To End All Wars - Movie Review

As a Christian, I always enjoy a movie that features questions about the infinite, and To End All Wars certainly does that. It has wonderful ingredients. A good premise, decent production values, and great music. Several very prestigious cast members (Robert Carlyle, Kiefer Sutherland, James Cosmo and Mark Strong being the best), do their best with less than intriguing characters.

It goes to show that just because a movie is rated R and features brutal violence, doesn’t mean it can’t be preachy. Immediately, after a brief, clumsy introductory sequence narrated by Ciaran McMenamin (inexplicably casted as the main character) we are plunged with the small band of Scottish soldiers into a 1942 Japanese POW camp. We know nothing about these soldiers, and for the rest of the movie, we don’t learn anything else. That’s almost true. They have little to no personality, and as Mark Twain pointed out, it's hard to care about the death of a character who never lived in the first place. Briefly, I was interested in Robert Carlyle’s conflicted Major Campbell, but he quickly morphed into a predictable character with a foreseeable end.

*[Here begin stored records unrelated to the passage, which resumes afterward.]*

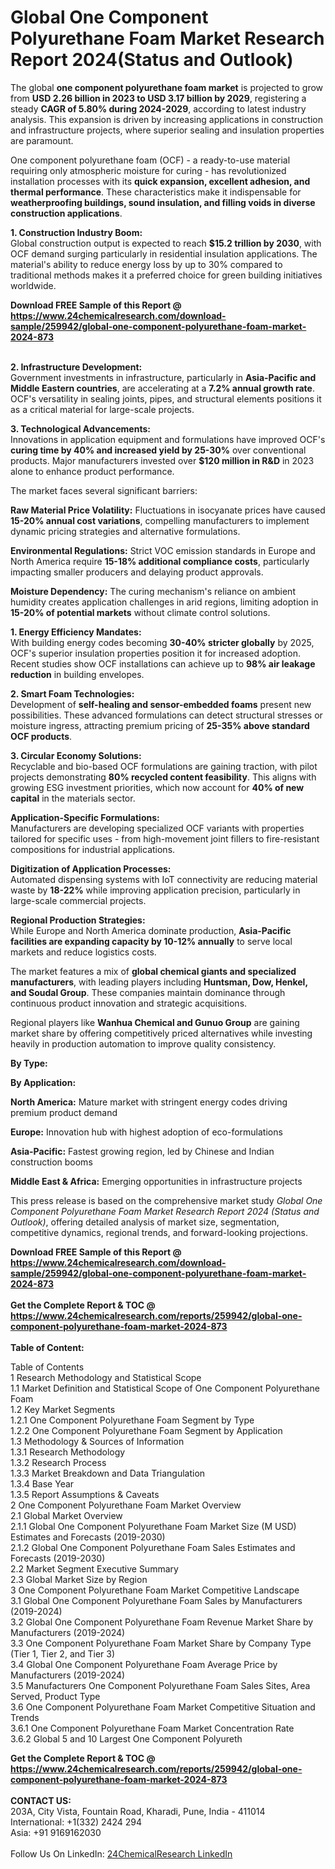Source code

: <h1>Global One Component Polyurethane Foam Market Research Report 2024(Status and Outlook)</h1><p>The global <strong>one component polyurethane foam market</strong> is projected to grow from <strong>USD 2.26 billion in 2023 to USD 3.17 billion by 2029</strong>, registering a steady <strong>CAGR of 5.80% during 2024-2029</strong>, according to latest industry analysis. This expansion is driven by increasing applications in construction and infrastructure projects, where superior sealing and insulation properties are paramount.</p><p>One component polyurethane foam (OCF) - a ready-to-use material requiring only atmospheric moisture for curing - has revolutionized installation processes with its <strong>quick expansion, excellent adhesion, and thermal performance</strong>. These characteristics make it indispensable for <strong>weatherproofing buildings, sound insulation, and filling voids in diverse construction applications</strong>.</p><p><strong>1. Construction Industry Boom:</strong><br>
Global construction output is expected to reach <strong>$15.2 trillion by 2030</strong>, with OCF demand surging particularly in residential insulation applications. The material's ability to reduce energy loss by up to 30% compared to traditional methods makes it a preferred choice for green building initiatives worldwide.</p><div><b>Download FREE Sample of this Report @ 
            <a href="https://www.24chemicalresearch.com/download-sample/259942/global-one-component-polyurethane-foam-market-2024-873">
            https://www.24chemicalresearch.com/download-sample/259942/global-one-component-polyurethane-foam-market-2024-873</a></b></div><br><p><strong>2. Infrastructure Development:</strong><br>
Government investments in infrastructure, particularly in <strong>Asia-Pacific and Middle Eastern countries</strong>, are accelerating at a <strong>7.2% annual growth rate</strong>. OCF's versatility in sealing joints, pipes, and structural elements positions it as a critical material for large-scale projects.</p><p><strong>3. Technological Advancements:</strong><br>
Innovations in application equipment and formulations have improved OCF's <strong>curing time by 40% and increased yield by 25-30%</strong> over conventional products. Major manufacturers invested over <strong>$120 million in R&amp;D</strong> in 2023 alone to enhance product performance.</p><p>The market faces several significant barriers:</p><p><strong>Raw Material Price Volatility:</strong> Fluctuations in isocyanate prices have caused <strong>15-20% annual cost variations</strong>, compelling manufacturers to implement dynamic pricing strategies and alternative formulations.</p><p><strong>Environmental Regulations:</strong> Strict VOC emission standards in Europe and North America require <strong>15-18% additional compliance costs</strong>, particularly impacting smaller producers and delaying product approvals.</p><p><strong>Moisture Dependency:</strong> The curing mechanism's reliance on ambient humidity creates application challenges in arid regions, limiting adoption in <strong>15-20% of potential markets</strong> without climate control solutions.</p><p><strong>1. Energy Efficiency Mandates:</strong><br>
With building energy codes becoming <strong>30-40% stricter globally</strong> by 2025, OCF's superior insulation properties position it for increased adoption. Recent studies show OCF installations can achieve up to <strong>98% air leakage reduction</strong> in building envelopes.</p><p><strong>2. Smart Foam Technologies:</strong><br>
Development of <strong>self-healing and sensor-embedded foams</strong> present new possibilities. These advanced formulations can detect structural stresses or moisture ingress, attracting premium pricing of <strong>25-35% above standard OCF products</strong>.</p><p><strong>3. Circular Economy Solutions:</strong><br>
Recyclable and bio-based OCF formulations are gaining traction, with pilot projects demonstrating <strong>80% recycled content feasibility</strong>. This aligns with growing ESG investment priorities, which now account for <strong>40% of new capital</strong> in the materials sector.</p><p><strong>Application-Specific Formulations:</strong><br>
	Manufacturers are developing specialized OCF variants with properties tailored for specific uses - from high-movement joint fillers to fire-resistant compositions for industrial applications.</p><p><strong>Digitization of Application Processes:</strong><br>
	Automated dispensing systems with IoT connectivity are reducing material waste by <strong>18-22%</strong> while improving application precision, particularly in large-scale commercial projects.</p><p><strong>Regional Production Strategies:</strong><br>
	While Europe and North America dominate production, <strong>Asia-Pacific facilities are expanding capacity by 10-12% annually</strong> to serve local markets and reduce logistics costs.</p><p>The market features a mix of <strong>global chemical giants and specialized manufacturers</strong>, with leading players including <strong>Huntsman, Dow, Henkel, and Soudal Group</strong>. These companies maintain dominance through continuous product innovation and strategic acquisitions.</p><p>Regional players like <strong>Wanhua Chemical and Gunuo Group</strong> are gaining market share by offering competitively priced alternatives while investing heavily in production automation to improve quality consistency.</p><p><strong>By Type:</strong></p><p><strong>By Application:</strong></p><p><strong>North America:</strong> Mature market with stringent energy codes driving premium product demand</p><p><strong>Europe:</strong> Innovation hub with highest adoption of eco-formulations</p><p><strong>Asia-Pacific:</strong> Fastest growing region, led by Chinese and Indian construction booms</p><p><strong>Middle East &amp; Africa:</strong> Emerging opportunities in infrastructure projects</p><p>This press release is based on the comprehensive market study <em>Global One Component Polyurethane Foam Market Research Report 2024 (Status and Outlook)</em>, offering detailed analysis of market size, segmentation, competitive dynamics, regional trends, and forward-looking projections.</p><div><b>Download FREE Sample of this Report @ 
            <a href="https://www.24chemicalresearch.com/download-sample/259942/global-one-component-polyurethane-foam-market-2024-873">
            https://www.24chemicalresearch.com/download-sample/259942/global-one-component-polyurethane-foam-market-2024-873</a></b></div><br><div><b>Get the Complete Report & TOC @ 
            <a href="https://www.24chemicalresearch.com/reports/259942/global-one-component-polyurethane-foam-market-2024-873">
            https://www.24chemicalresearch.com/reports/259942/global-one-component-polyurethane-foam-market-2024-873</a></b></div><br>
            <b>Table of Content:</b><p>Table of Contents<br />
1 Research Methodology and Statistical Scope<br />
1.1 Market Definition and Statistical Scope of One Component Polyurethane Foam<br />
1.2 Key Market Segments<br />
1.2.1 One Component Polyurethane Foam Segment by Type<br />
1.2.2 One Component Polyurethane Foam Segment by Application<br />
1.3 Methodology & Sources of Information<br />
1.3.1 Research Methodology<br />
1.3.2 Research Process<br />
1.3.3 Market Breakdown and Data Triangulation<br />
1.3.4 Base Year<br />
1.3.5 Report Assumptions & Caveats<br />
2 One Component Polyurethane Foam Market Overview<br />
2.1 Global Market Overview<br />
2.1.1 Global One Component Polyurethane Foam Market Size (M USD) Estimates and Forecasts (2019-2030)<br />
2.1.2 Global One Component Polyurethane Foam Sales Estimates and Forecasts (2019-2030)<br />
2.2 Market Segment Executive Summary<br />
2.3 Global Market Size by Region<br />
3 One Component Polyurethane Foam Market Competitive Landscape<br />
3.1 Global One Component Polyurethane Foam Sales by Manufacturers (2019-2024)<br />
3.2 Global One Component Polyurethane Foam Revenue Market Share by Manufacturers (2019-2024)<br />
3.3 One Component Polyurethane Foam Market Share by Company Type (Tier 1, Tier 2, and Tier 3)<br />
3.4 Global One Component Polyurethane Foam Average Price by Manufacturers (2019-2024)<br />
3.5 Manufacturers One Component Polyurethane Foam Sales Sites, Area Served, Product Type<br />
3.6 One Component Polyurethane Foam Market Competitive Situation and Trends<br />
3.6.1 One Component Polyurethane Foam Market Concentration Rate<br />
3.6.2 Global 5 and 10 Largest One Component Polyureth</p><div><b>Get the Complete Report & TOC @ 
            <a href="https://www.24chemicalresearch.com/reports/259942/global-one-component-polyurethane-foam-market-2024-873">
            https://www.24chemicalresearch.com/reports/259942/global-one-component-polyurethane-foam-market-2024-873</a></b></div><br><b>CONTACT US:</b><br>
            203A, City Vista, Fountain Road, Kharadi, Pune, India - 411014<br>
            International: +1(332) 2424 294<br>
            Asia: +91 9169162030 <br><br>
            Follow Us On LinkedIn: <a href="https://www.linkedin.com/company/24chemicalresearch/">24ChemicalResearch LinkedIn</a>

After the opening sequence, the plot for the first twenty minutes works exceedingly well, as the soldiers begin to experience what life is like outside the comfortable, honorbound confines of their Western Christianized culture. But after that, it degenerates into a series of events loosely connected by the Message. Bad thing happen. More bad thing happen. Jesus good. Me sacrifice for brother. More bad thing happen. Of course, the film’s message is exactly right, and hardly slips into sugar-coated prosperity Gospel theology, but because characters are so completely allied with ideas there is nothing approaching suspense. The good guys win, and there’s never any doubt who the good guys are.

If we didn’t know, Ernest’s invasive voice-over certainly makes it clear. He drives the point home every time we’re wishing we could just observe the point being worked out before our eyes. Show, don’t tell. While occasionally offering interesting observations, we could’ve gotten away without the voice-over.

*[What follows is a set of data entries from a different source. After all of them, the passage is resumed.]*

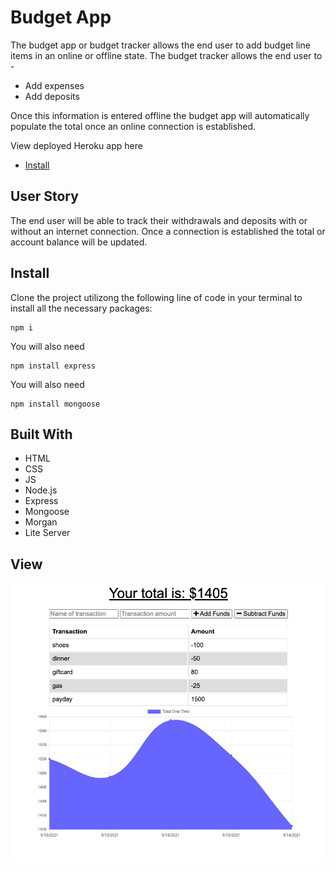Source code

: # Budget App

The budget app or budget tracker allows the end user to add budget line items in an online or offline state. The budget tracker allows the end user to -

- Add expenses
- Add deposits

Once this information is entered offline the budget app will automatically populate the total once an online connection is established.

View deployed Heroku app here

- [Install](https://github.com/maximosandoval/budget-app#install)

## User Story

The end user will be able to track their withdrawals and deposits with or without an internet connection. Once a connection is established the total or account balance will be updated.

## Install

Clone the project utilizong the following line of code in your terminal to install all the necessary packages:

    npm i

You will also need

    npm install express

You will also need

    npm install mongoose

## Built With

- HTML
- CSS
- JS
- Node.js
- Express
- Mongoose
- Morgan
- Lite Server

## View

![Screen capture](https://github.com/maximosandoval/budget-app/blob/main/images/screencap-1.png)

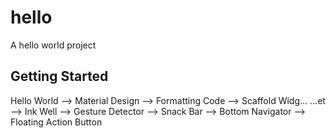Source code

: # hello

A hello world project

## Getting Started

Hello World --> Material Design --> Formatting Code --> Scaffold Widg…
…et --> Ink Well --> Gesture Detector --> Snack Bar --> Bottom Navigator --> Floating Action Button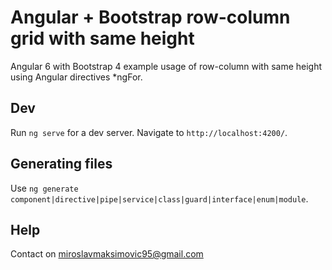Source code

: # Angular + Bootstrap row-column grid with same height

Angular 6 with Bootstrap 4 example usage of row-column with same height using Angular directives *ngFor.


## Dev

Run `ng serve` for a dev server. Navigate to `http://localhost:4200/`. 

## Generating files

Use `ng generate component|directive|pipe|service|class|guard|interface|enum|module`.

## Help

Contact on miroslavmaksimovic95@gmail.com
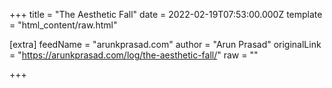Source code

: 
+++
title = "The Aesthetic Fall"
date = 2022-02-19T07:53:00.000Z
template = "html_content/raw.html"

[extra]
feedName = "arunkprasad.com"
author = "Arun Prasad"
originalLink = "https://arunkprasad.com/log/the-aesthetic-fall/"
raw = ""

+++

Still, it has its moments—I will certainly watch it again. As a piece of history, the building of the railroad was prime material, though again, under-used. James Cosmo might be the film’s most dynamic character, though his part is brief. Mark Strong’s last scene was very good, though the events leading to it are predictable. I’ve got to give him this: the director gets terrific emotional performances from the actors. The willingness to delve into the minds not just of the Scots but the Japanese is admirable, and lends To End All Wars a new level of complexity and understanding that it could have maximized, instead of borrowing much of its style from the much better Empire of the Sun and harping on the lessons it’s trying to teach. As a spiritual tale, it is far, far from the feel-good theology currently popular, and makes for a refreshing change.

Rated R for brutal war violence, torture, and some foul language.